ORIGINAL RESEARCH ARTICLE - Could the high incidence of breast cancers in Nigerian women be related to 1,4-Dioxane in skin lightening products?

Yetunde M. Olumide, Olusola O. Ayanlowo, Ayesha O. Akinkugbe, Erereoghor Otrofanowei, Sherifat B. Adeniyi, Olawale S. Peters, Omotola O. Olumodeji, Macaulay O. Idumah, Abba O. Gabriel


Two monstrous female health-related issues are currently engaging the attention of the global community. These are the chemical skin-lightening issue and the rising female breast cancer issue. Nigeria has the highest prevalence of chemical skin lightening practice with 77.3% of traders in Lagos using such products and one of the highest incidences of breast cancer globally of 50.5 per 100,000 women. 1,4-Dioxane, a possible contaminant in toiletries and cosmetics, is an IARC group 2B carcinogen and a potential breast carcinogen.

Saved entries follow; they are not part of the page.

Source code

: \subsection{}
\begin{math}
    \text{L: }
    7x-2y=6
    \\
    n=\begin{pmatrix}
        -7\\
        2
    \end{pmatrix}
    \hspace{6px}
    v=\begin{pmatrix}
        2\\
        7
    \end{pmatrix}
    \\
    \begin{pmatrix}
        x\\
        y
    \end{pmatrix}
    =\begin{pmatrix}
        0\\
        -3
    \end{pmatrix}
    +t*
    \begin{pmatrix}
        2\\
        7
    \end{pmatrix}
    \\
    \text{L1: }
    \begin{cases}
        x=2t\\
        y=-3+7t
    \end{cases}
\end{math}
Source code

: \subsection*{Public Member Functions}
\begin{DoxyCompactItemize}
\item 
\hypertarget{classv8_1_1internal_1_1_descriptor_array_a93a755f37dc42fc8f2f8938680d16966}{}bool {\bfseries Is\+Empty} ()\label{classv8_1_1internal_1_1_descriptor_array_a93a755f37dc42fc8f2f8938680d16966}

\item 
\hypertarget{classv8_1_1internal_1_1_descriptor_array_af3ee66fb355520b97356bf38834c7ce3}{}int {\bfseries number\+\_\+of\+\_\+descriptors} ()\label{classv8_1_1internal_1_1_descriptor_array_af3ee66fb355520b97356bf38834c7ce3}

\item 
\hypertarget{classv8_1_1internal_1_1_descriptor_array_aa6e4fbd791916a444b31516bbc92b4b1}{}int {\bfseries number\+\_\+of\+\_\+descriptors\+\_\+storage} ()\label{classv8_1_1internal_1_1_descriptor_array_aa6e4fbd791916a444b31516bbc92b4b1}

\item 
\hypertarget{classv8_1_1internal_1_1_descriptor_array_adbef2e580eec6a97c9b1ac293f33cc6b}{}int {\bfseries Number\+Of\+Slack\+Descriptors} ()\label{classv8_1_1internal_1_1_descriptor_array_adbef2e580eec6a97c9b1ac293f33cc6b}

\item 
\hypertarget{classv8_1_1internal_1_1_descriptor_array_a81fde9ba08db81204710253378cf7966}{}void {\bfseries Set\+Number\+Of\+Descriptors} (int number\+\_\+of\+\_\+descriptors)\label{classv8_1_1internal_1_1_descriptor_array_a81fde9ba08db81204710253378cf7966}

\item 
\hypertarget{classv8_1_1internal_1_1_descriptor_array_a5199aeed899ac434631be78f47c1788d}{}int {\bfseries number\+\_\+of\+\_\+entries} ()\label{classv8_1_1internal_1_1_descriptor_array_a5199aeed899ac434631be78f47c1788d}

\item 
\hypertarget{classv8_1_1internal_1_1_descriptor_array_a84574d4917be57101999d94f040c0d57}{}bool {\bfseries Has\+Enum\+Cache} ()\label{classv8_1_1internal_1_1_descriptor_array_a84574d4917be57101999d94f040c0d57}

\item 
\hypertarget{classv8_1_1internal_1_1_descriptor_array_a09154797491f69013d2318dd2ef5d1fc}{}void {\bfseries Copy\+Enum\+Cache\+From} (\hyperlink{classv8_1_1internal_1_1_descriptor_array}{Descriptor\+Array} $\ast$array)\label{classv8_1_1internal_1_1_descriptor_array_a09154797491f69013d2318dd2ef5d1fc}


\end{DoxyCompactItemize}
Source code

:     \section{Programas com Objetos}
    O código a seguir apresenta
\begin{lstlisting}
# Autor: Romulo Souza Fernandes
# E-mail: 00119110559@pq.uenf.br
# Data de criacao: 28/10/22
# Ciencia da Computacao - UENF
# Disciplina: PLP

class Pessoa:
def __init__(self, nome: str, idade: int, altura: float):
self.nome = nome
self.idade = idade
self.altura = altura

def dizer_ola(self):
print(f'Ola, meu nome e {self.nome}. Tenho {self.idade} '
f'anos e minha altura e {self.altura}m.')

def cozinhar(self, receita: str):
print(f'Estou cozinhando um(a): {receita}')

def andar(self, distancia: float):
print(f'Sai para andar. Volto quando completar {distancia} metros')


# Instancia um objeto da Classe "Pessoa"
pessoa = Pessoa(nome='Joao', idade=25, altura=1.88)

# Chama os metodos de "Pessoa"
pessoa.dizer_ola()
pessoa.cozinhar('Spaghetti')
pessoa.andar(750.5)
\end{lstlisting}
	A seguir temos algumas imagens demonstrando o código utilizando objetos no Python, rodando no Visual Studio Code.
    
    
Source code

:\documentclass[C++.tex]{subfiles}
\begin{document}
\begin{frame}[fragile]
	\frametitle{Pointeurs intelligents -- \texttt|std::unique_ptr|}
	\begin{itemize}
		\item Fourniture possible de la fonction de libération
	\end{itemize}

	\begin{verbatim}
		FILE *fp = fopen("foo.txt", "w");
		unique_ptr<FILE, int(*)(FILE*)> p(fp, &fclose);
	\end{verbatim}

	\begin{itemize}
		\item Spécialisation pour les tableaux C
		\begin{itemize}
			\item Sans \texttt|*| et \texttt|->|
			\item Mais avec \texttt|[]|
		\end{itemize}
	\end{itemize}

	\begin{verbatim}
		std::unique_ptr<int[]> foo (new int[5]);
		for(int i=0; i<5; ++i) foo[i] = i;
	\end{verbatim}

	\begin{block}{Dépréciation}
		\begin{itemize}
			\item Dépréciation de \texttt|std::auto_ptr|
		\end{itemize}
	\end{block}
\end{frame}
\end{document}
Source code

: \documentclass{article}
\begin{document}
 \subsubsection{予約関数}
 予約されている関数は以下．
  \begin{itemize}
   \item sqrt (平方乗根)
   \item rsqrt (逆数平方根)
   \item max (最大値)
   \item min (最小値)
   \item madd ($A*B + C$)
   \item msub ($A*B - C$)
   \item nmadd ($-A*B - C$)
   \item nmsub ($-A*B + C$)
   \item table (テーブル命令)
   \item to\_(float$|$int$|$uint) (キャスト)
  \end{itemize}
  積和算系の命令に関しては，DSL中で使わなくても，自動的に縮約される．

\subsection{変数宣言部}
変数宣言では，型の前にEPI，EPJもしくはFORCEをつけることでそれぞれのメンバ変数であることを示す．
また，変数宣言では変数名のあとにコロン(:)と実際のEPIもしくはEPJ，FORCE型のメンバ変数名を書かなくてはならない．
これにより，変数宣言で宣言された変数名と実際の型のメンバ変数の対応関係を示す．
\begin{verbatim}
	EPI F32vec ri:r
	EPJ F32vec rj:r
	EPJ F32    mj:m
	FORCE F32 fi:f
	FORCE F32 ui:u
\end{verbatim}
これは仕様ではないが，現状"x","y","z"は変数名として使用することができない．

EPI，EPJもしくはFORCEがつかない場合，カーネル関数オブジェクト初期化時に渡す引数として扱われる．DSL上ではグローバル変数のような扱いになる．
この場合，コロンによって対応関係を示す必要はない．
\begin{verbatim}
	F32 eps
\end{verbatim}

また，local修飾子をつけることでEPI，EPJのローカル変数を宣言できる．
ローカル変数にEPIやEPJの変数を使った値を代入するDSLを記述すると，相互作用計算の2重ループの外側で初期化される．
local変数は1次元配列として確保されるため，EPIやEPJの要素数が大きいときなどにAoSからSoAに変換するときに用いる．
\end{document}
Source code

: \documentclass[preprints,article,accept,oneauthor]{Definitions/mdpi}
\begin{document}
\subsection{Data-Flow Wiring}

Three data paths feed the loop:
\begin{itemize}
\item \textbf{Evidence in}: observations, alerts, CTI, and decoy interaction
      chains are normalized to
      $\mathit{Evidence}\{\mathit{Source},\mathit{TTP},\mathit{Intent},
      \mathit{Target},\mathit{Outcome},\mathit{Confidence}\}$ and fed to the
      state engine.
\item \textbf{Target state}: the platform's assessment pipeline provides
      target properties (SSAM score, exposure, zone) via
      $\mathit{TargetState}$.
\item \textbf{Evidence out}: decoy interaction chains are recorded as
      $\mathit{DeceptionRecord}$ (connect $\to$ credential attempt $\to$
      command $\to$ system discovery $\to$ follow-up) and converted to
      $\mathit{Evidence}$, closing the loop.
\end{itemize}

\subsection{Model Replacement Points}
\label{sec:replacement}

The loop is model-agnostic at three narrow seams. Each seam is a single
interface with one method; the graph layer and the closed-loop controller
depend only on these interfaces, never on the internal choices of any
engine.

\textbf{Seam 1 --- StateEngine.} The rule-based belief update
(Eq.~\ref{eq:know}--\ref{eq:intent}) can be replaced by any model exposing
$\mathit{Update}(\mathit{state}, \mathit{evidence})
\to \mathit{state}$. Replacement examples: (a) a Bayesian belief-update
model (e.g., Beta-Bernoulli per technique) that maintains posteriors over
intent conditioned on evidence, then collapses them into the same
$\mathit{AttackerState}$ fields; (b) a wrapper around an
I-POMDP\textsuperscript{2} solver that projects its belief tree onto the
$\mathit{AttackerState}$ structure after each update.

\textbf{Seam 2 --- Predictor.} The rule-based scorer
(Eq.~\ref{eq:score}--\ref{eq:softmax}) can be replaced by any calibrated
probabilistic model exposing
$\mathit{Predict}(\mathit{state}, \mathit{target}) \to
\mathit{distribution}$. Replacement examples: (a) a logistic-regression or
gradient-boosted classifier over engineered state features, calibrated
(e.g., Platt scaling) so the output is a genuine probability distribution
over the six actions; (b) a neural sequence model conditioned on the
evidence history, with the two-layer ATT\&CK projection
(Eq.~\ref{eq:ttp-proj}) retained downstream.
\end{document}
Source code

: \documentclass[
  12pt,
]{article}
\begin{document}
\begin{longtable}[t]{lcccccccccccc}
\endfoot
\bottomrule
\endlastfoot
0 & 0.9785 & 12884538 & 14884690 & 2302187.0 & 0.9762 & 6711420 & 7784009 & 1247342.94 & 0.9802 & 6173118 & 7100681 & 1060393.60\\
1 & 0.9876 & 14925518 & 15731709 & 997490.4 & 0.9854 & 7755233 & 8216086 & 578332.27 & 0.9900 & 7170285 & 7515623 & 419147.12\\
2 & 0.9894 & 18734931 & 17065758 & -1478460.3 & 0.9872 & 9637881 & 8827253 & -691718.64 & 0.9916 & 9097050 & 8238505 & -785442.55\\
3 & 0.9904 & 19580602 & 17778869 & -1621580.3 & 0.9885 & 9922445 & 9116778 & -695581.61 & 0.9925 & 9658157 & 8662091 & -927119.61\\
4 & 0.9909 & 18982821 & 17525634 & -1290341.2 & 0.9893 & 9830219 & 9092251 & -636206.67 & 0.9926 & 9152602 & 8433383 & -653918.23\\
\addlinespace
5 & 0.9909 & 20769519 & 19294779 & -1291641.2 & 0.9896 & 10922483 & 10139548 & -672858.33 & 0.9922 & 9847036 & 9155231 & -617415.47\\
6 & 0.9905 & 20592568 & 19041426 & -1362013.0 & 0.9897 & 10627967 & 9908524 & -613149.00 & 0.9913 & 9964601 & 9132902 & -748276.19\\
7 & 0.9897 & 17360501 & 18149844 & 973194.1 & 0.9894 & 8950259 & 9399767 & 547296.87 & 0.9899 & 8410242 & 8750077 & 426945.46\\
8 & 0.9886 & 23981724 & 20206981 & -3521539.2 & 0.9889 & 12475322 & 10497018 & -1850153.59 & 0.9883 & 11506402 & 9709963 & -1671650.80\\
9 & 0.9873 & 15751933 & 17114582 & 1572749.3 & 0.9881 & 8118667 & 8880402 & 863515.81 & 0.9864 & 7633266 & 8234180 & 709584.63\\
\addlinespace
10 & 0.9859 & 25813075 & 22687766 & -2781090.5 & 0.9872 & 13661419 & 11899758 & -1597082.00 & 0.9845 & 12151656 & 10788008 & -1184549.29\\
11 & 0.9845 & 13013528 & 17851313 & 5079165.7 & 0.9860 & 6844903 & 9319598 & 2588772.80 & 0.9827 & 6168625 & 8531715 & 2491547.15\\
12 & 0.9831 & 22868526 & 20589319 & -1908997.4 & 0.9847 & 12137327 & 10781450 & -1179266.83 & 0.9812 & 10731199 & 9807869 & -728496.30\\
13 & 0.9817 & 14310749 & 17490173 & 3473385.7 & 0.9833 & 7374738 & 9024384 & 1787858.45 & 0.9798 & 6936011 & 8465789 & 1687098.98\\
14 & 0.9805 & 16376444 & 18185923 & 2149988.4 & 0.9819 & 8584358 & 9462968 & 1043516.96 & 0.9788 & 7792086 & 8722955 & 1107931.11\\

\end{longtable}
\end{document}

It is generated when ethylene oxide -a known breast carcinogen is added to other chemicals during manufacturing. The skin lightening procedure is most conducive for optimal per-cutaneous absorption and inhalation of Dioxane. The research question entertained was if there is a link in the increasing prevalence of skin lightening practice and the rising breast cancer burden in Nigeria. One hundred skin lightening products procured from across Lagos, Nigeria had their listed contents scrutinized and entered onto a spreadsheet, then they were analyzed for Dioxane using Scalia’s Solid Phase Extraction gas chromatography procedure. Water (Aqua) 66%, Glycerin 60% and Tocopherol or Vitamin E 41% were found to be the most listed ingredients on the package labels, with Vitamin C 28%, Kojic acid 26%, Citric acid 22% and Carrot oil seen in 20% of products. All the analyzed samples were negative for Dioxane. The study brought to the fore the need to explore other potential breast carcinogens in skin lightening cosmetics and environmental chemicals.